▸ WHAT TO WORK ON
Give back exactly the lines that run from the beginning of the entries to the line containing "106.3. Resources are", both included, and nothing else.

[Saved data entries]
<<<<
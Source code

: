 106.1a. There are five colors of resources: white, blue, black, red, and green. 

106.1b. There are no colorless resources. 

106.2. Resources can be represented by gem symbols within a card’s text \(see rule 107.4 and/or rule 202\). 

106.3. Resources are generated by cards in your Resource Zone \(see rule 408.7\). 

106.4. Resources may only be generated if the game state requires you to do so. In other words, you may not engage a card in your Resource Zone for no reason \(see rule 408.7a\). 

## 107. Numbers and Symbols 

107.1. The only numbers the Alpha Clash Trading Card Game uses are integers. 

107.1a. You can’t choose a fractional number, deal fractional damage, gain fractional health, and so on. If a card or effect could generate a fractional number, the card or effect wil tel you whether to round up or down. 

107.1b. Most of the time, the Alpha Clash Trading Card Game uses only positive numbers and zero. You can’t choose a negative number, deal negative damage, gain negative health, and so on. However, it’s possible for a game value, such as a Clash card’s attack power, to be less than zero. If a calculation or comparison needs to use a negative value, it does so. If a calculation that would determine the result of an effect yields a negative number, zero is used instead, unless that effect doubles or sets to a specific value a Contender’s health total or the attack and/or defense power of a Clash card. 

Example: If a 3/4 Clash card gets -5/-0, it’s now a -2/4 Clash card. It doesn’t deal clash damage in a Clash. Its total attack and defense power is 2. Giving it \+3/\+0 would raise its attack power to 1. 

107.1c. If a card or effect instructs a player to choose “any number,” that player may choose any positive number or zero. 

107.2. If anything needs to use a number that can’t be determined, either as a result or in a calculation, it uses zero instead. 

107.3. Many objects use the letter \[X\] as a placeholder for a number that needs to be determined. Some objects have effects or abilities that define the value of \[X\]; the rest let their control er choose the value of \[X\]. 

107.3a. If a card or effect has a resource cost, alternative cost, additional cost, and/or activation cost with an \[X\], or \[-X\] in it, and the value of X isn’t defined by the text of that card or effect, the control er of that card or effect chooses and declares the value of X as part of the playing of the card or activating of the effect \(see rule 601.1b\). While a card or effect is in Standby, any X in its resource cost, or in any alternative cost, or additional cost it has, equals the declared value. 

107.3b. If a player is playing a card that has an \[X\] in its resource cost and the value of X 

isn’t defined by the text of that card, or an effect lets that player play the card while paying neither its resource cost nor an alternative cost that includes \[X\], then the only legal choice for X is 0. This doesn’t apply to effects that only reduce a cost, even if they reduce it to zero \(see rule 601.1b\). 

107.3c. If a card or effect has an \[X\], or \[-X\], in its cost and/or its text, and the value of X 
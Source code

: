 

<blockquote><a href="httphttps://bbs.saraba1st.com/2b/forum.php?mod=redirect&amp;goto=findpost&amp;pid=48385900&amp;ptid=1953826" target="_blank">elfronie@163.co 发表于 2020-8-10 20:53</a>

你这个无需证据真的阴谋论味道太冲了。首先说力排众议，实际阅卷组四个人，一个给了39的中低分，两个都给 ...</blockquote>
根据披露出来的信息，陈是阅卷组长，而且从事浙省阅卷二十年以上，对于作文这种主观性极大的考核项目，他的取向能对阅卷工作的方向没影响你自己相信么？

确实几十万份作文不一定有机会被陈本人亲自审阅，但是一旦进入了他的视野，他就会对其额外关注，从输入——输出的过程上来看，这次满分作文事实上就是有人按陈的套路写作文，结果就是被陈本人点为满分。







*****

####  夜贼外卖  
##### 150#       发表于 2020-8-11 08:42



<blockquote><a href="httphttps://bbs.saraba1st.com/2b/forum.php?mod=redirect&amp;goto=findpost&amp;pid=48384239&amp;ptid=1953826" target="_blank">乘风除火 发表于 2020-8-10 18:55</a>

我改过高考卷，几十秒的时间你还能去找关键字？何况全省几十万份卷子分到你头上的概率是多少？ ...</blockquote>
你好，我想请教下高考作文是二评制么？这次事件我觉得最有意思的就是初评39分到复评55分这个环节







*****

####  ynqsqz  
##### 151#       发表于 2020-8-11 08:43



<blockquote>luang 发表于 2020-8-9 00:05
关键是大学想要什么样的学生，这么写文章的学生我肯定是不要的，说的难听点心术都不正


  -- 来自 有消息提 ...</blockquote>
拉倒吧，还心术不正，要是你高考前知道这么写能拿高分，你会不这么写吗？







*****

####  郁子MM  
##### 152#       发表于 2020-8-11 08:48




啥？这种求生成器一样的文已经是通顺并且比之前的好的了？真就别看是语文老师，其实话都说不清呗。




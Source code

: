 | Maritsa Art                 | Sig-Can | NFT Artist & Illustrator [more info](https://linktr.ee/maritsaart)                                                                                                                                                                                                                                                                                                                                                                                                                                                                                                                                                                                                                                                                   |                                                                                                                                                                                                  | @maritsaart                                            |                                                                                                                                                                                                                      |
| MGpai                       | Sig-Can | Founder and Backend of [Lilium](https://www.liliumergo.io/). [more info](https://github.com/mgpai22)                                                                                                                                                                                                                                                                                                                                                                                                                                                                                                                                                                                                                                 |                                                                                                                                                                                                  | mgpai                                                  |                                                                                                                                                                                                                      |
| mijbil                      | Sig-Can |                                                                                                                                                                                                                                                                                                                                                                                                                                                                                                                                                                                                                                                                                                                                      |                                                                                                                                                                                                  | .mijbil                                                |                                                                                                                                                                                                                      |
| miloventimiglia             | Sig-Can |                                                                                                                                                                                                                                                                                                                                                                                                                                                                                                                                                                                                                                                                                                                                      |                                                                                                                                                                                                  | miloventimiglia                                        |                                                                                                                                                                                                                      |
>>>>
▸ RESULT BELOW
Source code

: 106.1a. There are five colors of resources: white, blue, black, red, and green. 

106.1b. There are no colorless resources. 

106.2. Resources can be represented by gem symbols within a card’s text \(see rule 107.4 and/or rule 202\). 

106.3. Resources are generated by cards in your Resource Zone \(see rule 408.7\). 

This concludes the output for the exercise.